#### AVAILABLE RECORDS:
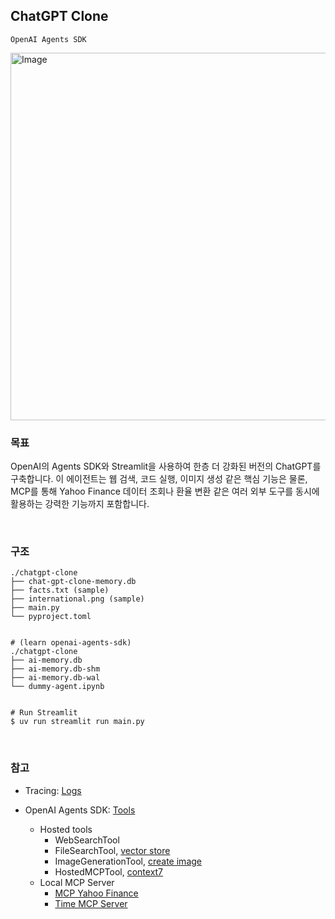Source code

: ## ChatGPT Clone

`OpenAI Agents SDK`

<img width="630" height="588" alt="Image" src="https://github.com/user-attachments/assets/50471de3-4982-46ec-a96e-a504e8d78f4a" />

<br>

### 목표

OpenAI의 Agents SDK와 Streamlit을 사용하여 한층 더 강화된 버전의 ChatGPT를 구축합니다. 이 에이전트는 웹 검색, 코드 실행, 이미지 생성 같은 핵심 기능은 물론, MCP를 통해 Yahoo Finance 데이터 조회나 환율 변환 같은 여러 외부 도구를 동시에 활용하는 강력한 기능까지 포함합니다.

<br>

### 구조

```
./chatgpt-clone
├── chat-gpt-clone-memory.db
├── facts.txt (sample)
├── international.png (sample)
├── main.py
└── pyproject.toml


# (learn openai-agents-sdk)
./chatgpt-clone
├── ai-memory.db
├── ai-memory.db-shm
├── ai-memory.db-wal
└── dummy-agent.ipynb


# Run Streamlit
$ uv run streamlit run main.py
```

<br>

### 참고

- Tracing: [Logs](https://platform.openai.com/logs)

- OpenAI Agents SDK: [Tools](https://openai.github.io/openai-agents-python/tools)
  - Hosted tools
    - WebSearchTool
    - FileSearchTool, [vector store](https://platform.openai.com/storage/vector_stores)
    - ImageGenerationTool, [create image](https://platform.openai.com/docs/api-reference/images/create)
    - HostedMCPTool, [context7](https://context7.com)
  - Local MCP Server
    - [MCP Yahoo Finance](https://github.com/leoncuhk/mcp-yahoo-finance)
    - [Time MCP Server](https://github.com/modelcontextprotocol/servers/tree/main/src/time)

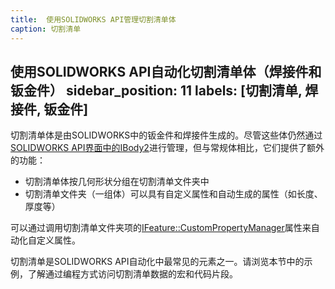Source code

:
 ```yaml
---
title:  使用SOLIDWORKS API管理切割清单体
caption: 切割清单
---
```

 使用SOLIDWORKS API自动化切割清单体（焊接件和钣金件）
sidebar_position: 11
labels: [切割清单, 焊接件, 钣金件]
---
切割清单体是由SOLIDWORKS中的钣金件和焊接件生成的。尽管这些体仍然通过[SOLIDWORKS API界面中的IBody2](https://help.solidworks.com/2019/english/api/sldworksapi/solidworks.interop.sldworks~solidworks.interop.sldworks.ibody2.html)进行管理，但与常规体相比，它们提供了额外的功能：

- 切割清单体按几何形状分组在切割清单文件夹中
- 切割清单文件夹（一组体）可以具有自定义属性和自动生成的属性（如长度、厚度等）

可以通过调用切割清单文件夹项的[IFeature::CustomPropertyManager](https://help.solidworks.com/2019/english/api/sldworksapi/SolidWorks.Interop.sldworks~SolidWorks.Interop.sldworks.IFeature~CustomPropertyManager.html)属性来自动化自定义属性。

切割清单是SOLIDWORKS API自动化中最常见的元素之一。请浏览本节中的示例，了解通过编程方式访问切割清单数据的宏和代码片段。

#### WORK ORDER:
Report how many lines above hold "sldworks", number only.

#### SOLUTION TO THIS PROBLEM:
2